Me lanza una sonrisa juguetona y el estómago me da un vuelco. Por Dios, qué guapo. Guapísimo, al estilo clásico. Ojos oscuros, mentón fuerte, nariz recta.

«Lo tuyo son los mentones y las narices», me dijo Dilly un día. «Tienes un tipo, y siempre tiene que ver con narices y mentones fuertes. Muy predecible. Vive un poco. Experimenta con una cara redonda alguna vez, Noelle. Una barbilla que no pueda cortar un pastel».

—¿Y tú? —me pregunta Sam—. ¿Me perdí algo emocionante con los Post-it? —Me gusta su voz. El acento, claro, pero es grave y cambia un poco de tono al final de algunas palabras, un sonido ronco y sexy. Una vez intenté imitarlo para que Charlie lo escuchara, pero ella me dijo que sonaba como la voz de las películas de Saw.

—Sí. Steve y Candice se van a casar. ¿Te conté de eso? Sí. Los Post-it fueron apenas el inicio de su historia de amor.

—No lo puedo creer. ¿En serio?

—Ya sé… O sea, te mentiría si dijera que no hubo una parte de mí que sintió un poquito de celos…

—Pues estoy igual…

—¿Señor Attwood?

Levantamos la vista casi al mismo tiempo. Hay una mujer en la puerta, con su uniforme azul de enfermera, pálida, con los ojos cansados y una sonrisa optimista.

—Llegó el doctor.

Sam se aclara la garganta y posa sus enormes manos sobre los muslos.

—Gracias, enfermera.

Ella asiente, se da la vuelta y desaparece tras la puerta.

Sam asiente también, mirándome.

—Tengo que… Oye, espero que tu mamá esté bien, Noelle —dice en voz baja. Luego toca mi mano, suave y brevemente, y esta vez no hay sobresalto, ni de su parte ni de la mía, pero la corriente que recorre mi cuerpo es exactamente la misma. Electricidad. Chispas. La energía de una explosión del aura o lo que sea que Charlie y Theo dicen que es. Él se pone de pie.

—Deberíamos… —Me levanto—. Quizá deberíamos… No sé. —No pasa todos los días, ¿verdad? Que dos extraños de países completamente diferentes, en continentes distintos, se encuentren por casualidad dos veces en unas semanas. Quizá sí estoy destinada a conocer a Sam. Quizás encontrármelo es una señal, como dijo Charlie, como dijo Theo—. ¿Te gustaría que sigamos en contacto? —Ya. Lo dije. Está ahí afuera. No lo puedo retirar.

Sam no responde de inmediato, y de pronto un calor me recorre la espalda como si estuviera junto al fuego. «Ojalá no se lo hubiera preguntado». Yo y el Moomin de mi pijama lo miramos fijamente, esperando una respuesta.

—P-podríamos intercambiar emails o algo —continúo—. Pero, claro, sin presión si… bueno, seguro estás ocupado y todo eso… con lo de las montañas y… —Ay, Dios. Ya cállate. «Cierra el maldito armario».

Sam traga saliva y se rasca la nuca.

—Sí —dice—. Claro. Por supuesto. Pero… ahorita no traigo mi teléfono…

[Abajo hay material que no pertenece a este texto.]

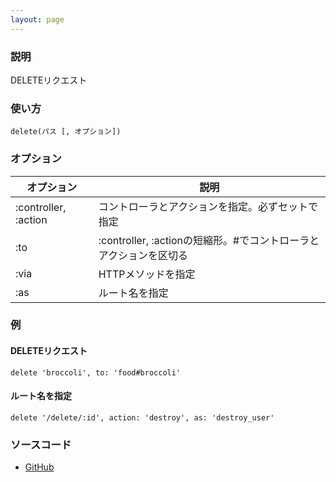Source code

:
 ```yaml
---
layout: page
---
```

### 説明
DELETEリクエスト

### 使い方
    delete(パス [, オプション])

### オプション

|オプション                | 説明
|-------------------- | -----------------------------------------------
|:controller, :action | コントローラとアクションを指定。必ずセットで指定
|:to                  | :controller, :actionの短縮形。\#でコントローラとアクションを区切る
|:via                 | HTTPメソッドを指定
|:as                  | ルート名を指定

### 例
#### DELETEリクエスト
    delete 'broccoli', to: 'food#broccoli'

#### ルート名を指定
    delete '/delete/:id', action: 'destroy', as: 'destroy_user'

### ソースコード
* [GitHub](https://github.com/rails/rails/blob/f33d52c95217212cbacc8d5e44b5a8e3cdc6f5b3/actionpack/lib/action_dispatch/routing/mapper.rb#L743)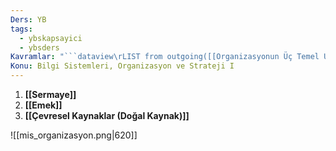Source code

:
 ```yaml
---
Ders: YB
tags:
  - ybskapsayici
  - ybsders
Kavramlar: "```dataview\rLIST from outgoing([[Organizasyonun Üç Temel Unsuru]])\r```"
Konu: Bilgi Sistemleri, Organizasyon ve Strateji I
---
```

1. **[[Sermaye]]**
2. **[[Emek]]**
3. **[[Çevresel Kaynaklar (Doğal Kaynak)]]**


![[mis_organizasyon.png|620]]
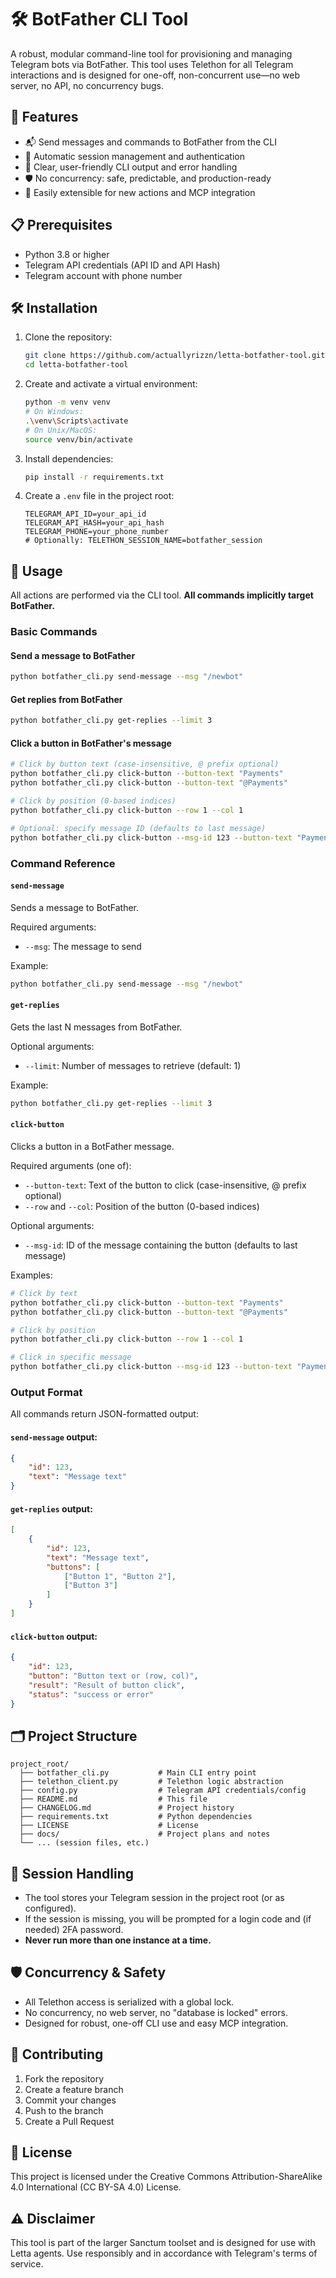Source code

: # 🛠️ BotFather CLI Tool

A robust, modular command-line tool for provisioning and managing Telegram bots via BotFather. This tool uses Telethon for all Telegram interactions and is designed for one-off, non-concurrent use—no web server, no API, no concurrency bugs.

## 🚀 Features

- 📬 Send messages and commands to BotFather from the CLI
- 🔄 Automatic session management and authentication
- 📝 Clear, user-friendly CLI output and error handling
- 🛡️ No concurrency: safe, predictable, and production-ready
- 🧩 Easily extensible for new actions and MCP integration

## 📋 Prerequisites

- Python 3.8 or higher
- Telegram API credentials (API ID and API Hash)
- Telegram account with phone number

## 🛠️ Installation

1. Clone the repository:
   ```bash
   git clone https://github.com/actuallyrizzn/letta-botfather-tool.git
   cd letta-botfather-tool
   ```

2. Create and activate a virtual environment:
   ```bash
   python -m venv venv
   # On Windows:
   .\venv\Scripts\activate
   # On Unix/MacOS:
   source venv/bin/activate
   ```

3. Install dependencies:
   ```bash
   pip install -r requirements.txt
   ```

4. Create a `.env` file in the project root:
   ```env
   TELEGRAM_API_ID=your_api_id
   TELEGRAM_API_HASH=your_api_hash
   TELEGRAM_PHONE=your_phone_number
   # Optionally: TELETHON_SESSION_NAME=botfather_session
   ```

## 🚀 Usage

All actions are performed via the CLI tool. **All commands implicitly target BotFather.**

### Basic Commands

#### Send a message to BotFather
```bash
python botfather_cli.py send-message --msg "/newbot"
```

#### Get replies from BotFather
```bash
python botfather_cli.py get-replies --limit 3
```

#### Click a button in BotFather's message
```bash
# Click by button text (case-insensitive, @ prefix optional)
python botfather_cli.py click-button --button-text "Payments"
python botfather_cli.py click-button --button-text "@Payments"

# Click by position (0-based indices)
python botfather_cli.py click-button --row 1 --col 1

# Optional: specify message ID (defaults to last message)
python botfather_cli.py click-button --msg-id 123 --button-text "Payments"
```

### Command Reference

#### `send-message`
Sends a message to BotFather.

Required arguments:
- `--msg`: The message to send

Example:
```bash
python botfather_cli.py send-message --msg "/newbot"
```

#### `get-replies`
Gets the last N messages from BotFather.

Optional arguments:
- `--limit`: Number of messages to retrieve (default: 1)

Example:
```bash
python botfather_cli.py get-replies --limit 3
```

#### `click-button`
Clicks a button in a BotFather message.

Required arguments (one of):
- `--button-text`: Text of the button to click (case-insensitive, @ prefix optional)
- `--row` and `--col`: Position of the button (0-based indices)

Optional arguments:
- `--msg-id`: ID of the message containing the button (defaults to last message)

Examples:
```bash
# Click by text
python botfather_cli.py click-button --button-text "Payments"
python botfather_cli.py click-button --button-text "@Payments"

# Click by position
python botfather_cli.py click-button --row 1 --col 1

# Click in specific message
python botfather_cli.py click-button --msg-id 123 --button-text "Payments"
```

### Output Format

All commands return JSON-formatted output:

#### `send-message` output:
```json
{
    "id": 123,
    "text": "Message text"
}
```

#### `get-replies` output:
```json
[
    {
        "id": 123,
        "text": "Message text",
        "buttons": [
            ["Button 1", "Button 2"],
            ["Button 3"]
        ]
    }
]
```

#### `click-button` output:
```json
{
    "id": 123,
    "button": "Button text or (row, col)",
    "result": "Result of button click",
    "status": "success or error"
}
```

## 🗂️ Project Structure
```
project_root/
  ├── botfather_cli.py           # Main CLI entry point
  ├── telethon_client.py         # Telethon logic abstraction
  ├── config.py                  # Telegram API credentials/config
  ├── README.md                  # This file
  ├── CHANGELOG.md               # Project history
  ├── requirements.txt           # Python dependencies
  ├── LICENSE                    # License
  ├── docs/                      # Project plans and notes
  └── ... (session files, etc.)
```

## 📝 Session Handling
- The tool stores your Telegram session in the project root (or as configured).
- If the session is missing, you will be prompted for a login code and (if needed) 2FA password.
- **Never run more than one instance at a time.**

## 🛡️ Concurrency & Safety
- All Telethon access is serialized with a global lock.
- No concurrency, no web server, no "database is locked" errors.
- Designed for robust, one-off CLI use and easy MCP integration.

## 🤝 Contributing
1. Fork the repository
2. Create a feature branch
3. Commit your changes
4. Push to the branch
5. Create a Pull Request

## 📄 License

This project is licensed under the Creative Commons Attribution-ShareAlike 4.0 International (CC BY-SA 4.0) License.

## ⚠️ Disclaimer

This tool is part of the larger Sanctum toolset and is designed for use with Letta agents. Use responsibly and in accordance with Telegram's terms of service.
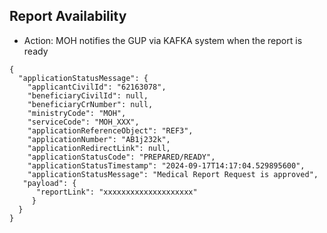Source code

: ## Report Availability
- Action: MOH notifies the GUP via KAFKA system when the report is ready

```
{
  "applicationStatusMessage": {
    "applicantCivilId": "62163078",
    "beneficiaryCivilId": null,
    "beneficiaryCrNumber": null,
    "ministryCode": "MOH",
    "serviceCode": "MOH_XXX",
    "applicationReferenceObject": "REF3",
    "applicationNumber": "AB1j232k",
    "applicationRedirectLink": null,
    "applicationStatusCode": "PREPARED/READY",
    "applicationStatusTimestamp": "2024-09-17T14:17:04.529895600",
    "applicationStatusMessage": "Medical Report Request is approved",
   "payload": {
      "reportLink": "xxxxxxxxxxxxxxxxxxxx"
     }
  }
}




```
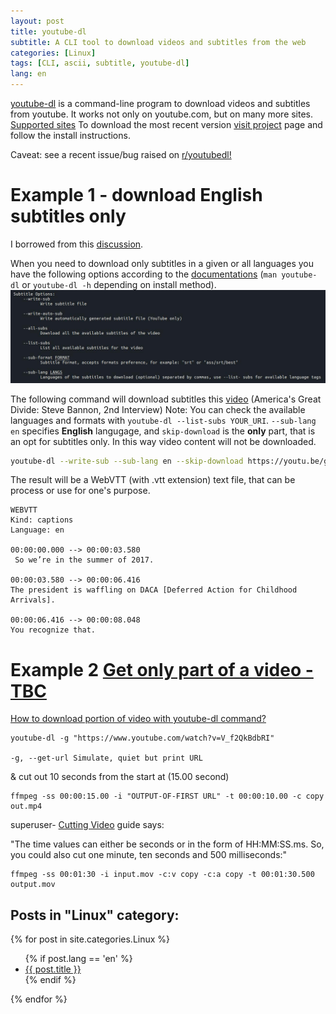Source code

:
 ```yaml
---
layout: post
title: youtube-dl 
subtitle: A CLI tool to download videos and subtitles from the web
categories: [Linux]
tags: [CLI, ascii, subtitle, youtube-dl]
lang: en
---
```

[youtube-dl](https://ytdl-org.github.io/youtube-dl/index.html) is a command-line program to download videos and subtitles from youtube. It works not only on youtube.com, but on many more sites. [Supported sites](https://ytdl-org.github.io/youtube-dl/supportedsites.html)
To download the most recent version [visit project](https://github.com/ytdl-org/youtube-dl) page and follow the install instructions. 
<div class="alert alert-dark" role="alert">Caveat: see a recent issue/bug raised on <a href="https://www.reddit.com/r/youtubedl/comments/cjilhz/fyi_since_googleyoutube_just_broke_youtubedl/">r/youtubedl!</a></div>

# Example 1 - download English subtitles only
I borrowed from this [discussion](https://superuser.com/questions/927523/how-to-download-only-subtitles-of-videos-using-youtube-dl).

When you need to download only subtitles in a given or all languages you have the following options according to the [documentations](https://github.com/ytdl-org/youtube-dl/blob/master/README.md#options) (`man youtube-dl` or `youtube-dl -h` depending on install method).
[![screenshot](/img/20-02-04/yt-man.jpg)](/img/20-02-04/yt-man.jpg)

The following command will download subtitles this [video](https://youtu.be/gDqAnOyAgt4) (America's Great Divide: Steve Bannon, 2nd Interview)
Note: You can check the available languages and formats with `youtube-dl --list-subs YOUR_URI`. `--sub-lang en` specifies **English** langugage, and `skip-download` is the **only** part, that is an opt for subtitles only. In this way video content will not be downloaded.

```sh
youtube-dl --write-sub --sub-lang en --skip-download https://youtu.be/gDqAnOyAgt4                 
```

The result will be a WebVTT (with .vtt extension) text file, that can be process or use for one's purpose. 


	WEBVTT
	Kind: captions
	Language: en

	00:00:00.000 --> 00:00:03.580
	 So we’re in the summer of 2017. 

	00:00:03.580 --> 00:00:06.416
	The president is waffling on DACA [Deferred Action for Childhood Arrivals]. 

	00:00:06.416 --> 00:00:08.048
	You recognize that. 

# Example 2 [Get only part of a video - TBC](#)

[How to download portion of video with youtube-dl command?](https://unix.stackexchange.com/questions/230481/how-to-download-portion-of-video-with-youtube-dl-command)

	youtube-dl -g "https://www.youtube.com/watch?v=V_f2QkBdbRI"

	-g, --get-url Simulate, quiet but print URL
&
cut out 10 seconds from the start at (15.00 second)

	ffmpeg -ss 00:00:15.00 -i "OUTPUT-OF-FIRST URL" -t 00:00:10.00 -c copy out.mp4

superuser- [Cutting Video](https://blog.superuser.com/2012/02/24/ffmpeg-the-ultimate-video-and-audio-manipulation-tool/) guide says:

"The time values can either be seconds or in the form of HH:MM:SS.ms. So, you could also cut one minute, ten seconds and 500 milliseconds:"
	
	ffmpeg -ss 00:01:30 -i input.mov -c:v copy -c:a copy -t 00:01:30.500 output.mov 

## Posts in "Linux" category:

{% for post in site.categories.Linux %}
  <ul>
        {% if post.lang == 'en' %}
          <li>
            <a href='{{ post.url }}'>{{ post.title }}</a> 
          </li>
        {% endif %}
  </ul>
{% endfor %}


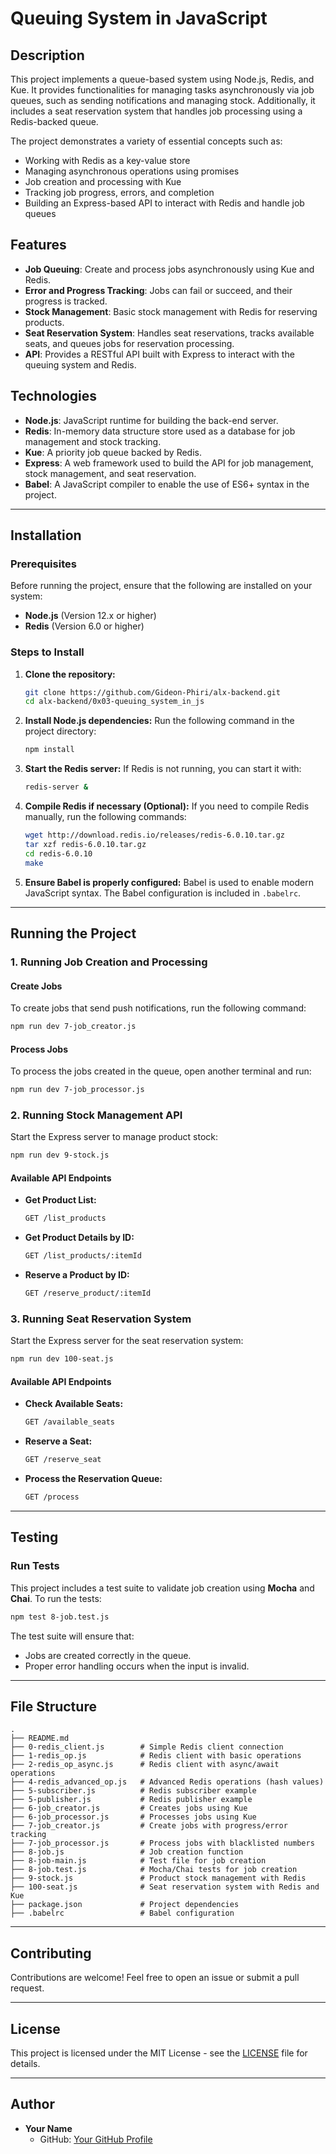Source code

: # Queuing System in JavaScript

## Description
This project implements a queue-based system using Node.js, Redis, and Kue. It provides functionalities for managing tasks asynchronously via job queues, such as sending notifications and managing stock. Additionally, it includes a seat reservation system that handles job processing using a Redis-backed queue.

The project demonstrates a variety of essential concepts such as:
- Working with Redis as a key-value store
- Managing asynchronous operations using promises
- Job creation and processing with Kue
- Tracking job progress, errors, and completion
- Building an Express-based API to interact with Redis and handle job queues

## Features
- **Job Queuing**: Create and process jobs asynchronously using Kue and Redis.
- **Error and Progress Tracking**: Jobs can fail or succeed, and their progress is tracked.
- **Stock Management**: Basic stock management with Redis for reserving products.
- **Seat Reservation System**: Handles seat reservations, tracks available seats, and queues jobs for reservation processing.
- **API**: Provides a RESTful API built with Express to interact with the queuing system and Redis.

## Technologies
- **Node.js**: JavaScript runtime for building the back-end server.
- **Redis**: In-memory data structure store used as a database for job management and stock tracking.
- **Kue**: A priority job queue backed by Redis.
- **Express**: A web framework used to build the API for job management, stock management, and seat reservation.
- **Babel**: A JavaScript compiler to enable the use of ES6+ syntax in the project.

---

## Installation

### Prerequisites
Before running the project, ensure that the following are installed on your system:
- **Node.js** (Version 12.x or higher)
- **Redis** (Version 6.0 or higher)

### Steps to Install

1. **Clone the repository:**
   ```bash
   git clone https://github.com/Gideon-Phiri/alx-backend.git
   cd alx-backend/0x03-queuing_system_in_js
   ```

2. **Install Node.js dependencies:**
   Run the following command in the project directory:
   ```bash
   npm install
   ```

3. **Start the Redis server:**
   If Redis is not running, you can start it with:
   ```bash
   redis-server &
   ```

4. **Compile Redis if necessary (Optional):**
   If you need to compile Redis manually, run the following commands:
   ```bash
   wget http://download.redis.io/releases/redis-6.0.10.tar.gz
   tar xzf redis-6.0.10.tar.gz
   cd redis-6.0.10
   make
   ```

5. **Ensure Babel is properly configured:**
   Babel is used to enable modern JavaScript syntax. The Babel configuration is included in `.babelrc`.

---

## Running the Project

### 1. Running Job Creation and Processing

#### Create Jobs
To create jobs that send push notifications, run the following command:
```bash
npm run dev 7-job_creator.js
```

#### Process Jobs
To process the jobs created in the queue, open another terminal and run:
```bash
npm run dev 7-job_processor.js
```

### 2. Running Stock Management API

Start the Express server to manage product stock:
```bash
npm run dev 9-stock.js
```

#### Available API Endpoints

- **Get Product List:**
  ```bash
  GET /list_products
  ```

- **Get Product Details by ID:**
  ```bash
  GET /list_products/:itemId
  ```

- **Reserve a Product by ID:**
  ```bash
  GET /reserve_product/:itemId
  ```

### 3. Running Seat Reservation System

Start the Express server for the seat reservation system:
```bash
npm run dev 100-seat.js
```

#### Available API Endpoints

- **Check Available Seats:**
  ```bash
  GET /available_seats
  ```

- **Reserve a Seat:**
  ```bash
  GET /reserve_seat
  ```

- **Process the Reservation Queue:**
  ```bash
  GET /process
  ```

---

## Testing

### Run Tests

This project includes a test suite to validate job creation using **Mocha** and **Chai**. To run the tests:
```bash
npm test 8-job.test.js
```

The test suite will ensure that:
- Jobs are created correctly in the queue.
- Proper error handling occurs when the input is invalid.

---

## File Structure

```
.
├── README.md
├── 0-redis_client.js        # Simple Redis client connection
├── 1-redis_op.js            # Redis client with basic operations
├── 2-redis_op_async.js      # Redis client with async/await operations
├── 4-redis_advanced_op.js   # Advanced Redis operations (hash values)
├── 5-subscriber.js          # Redis subscriber example
├── 5-publisher.js           # Redis publisher example
├── 6-job_creator.js         # Creates jobs using Kue
├── 6-job_processor.js       # Processes jobs using Kue
├── 7-job_creator.js         # Create jobs with progress/error tracking
├── 7-job_processor.js       # Process jobs with blacklisted numbers
├── 8-job.js                 # Job creation function
├── 8-job-main.js            # Test file for job creation
├── 8-job.test.js            # Mocha/Chai tests for job creation
├── 9-stock.js               # Product stock management with Redis
├── 100-seat.js              # Seat reservation system with Redis and Kue
├── package.json             # Project dependencies
├── .babelrc                 # Babel configuration
```

---

## Contributing

Contributions are welcome! Feel free to open an issue or submit a pull request.

---

## License

This project is licensed under the MIT License - see the [LICENSE](LICENSE) file for details.

---

## Author

- **Your Name**
  - GitHub: [Your GitHub Profile](https://github.com/Gideon_Phiri)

—Toma. —Voy a una mesita ovalada de madera que tiene varios folletos informativos junto a la máquina expendedora y tomo el primer papel que encuentra mi mano: un panfleto sobre la donación de sangre. Saco una pluma de mi bolsa y escribo mi teléfono—. Listo —le digo, entregándole el folleto—. A la antigüita. Como Steve y Candice.

Cara de Langosta por mil con esas últimas palabras.

Cool —dice él, con una sonrisa, y lo dobla en su mano—. Gracias. Cuídate, Noelle.

Y exactamente igual que cuando volví a casa tras aquella noche helada de marzo, es como si él nunca hubiera estado ahí.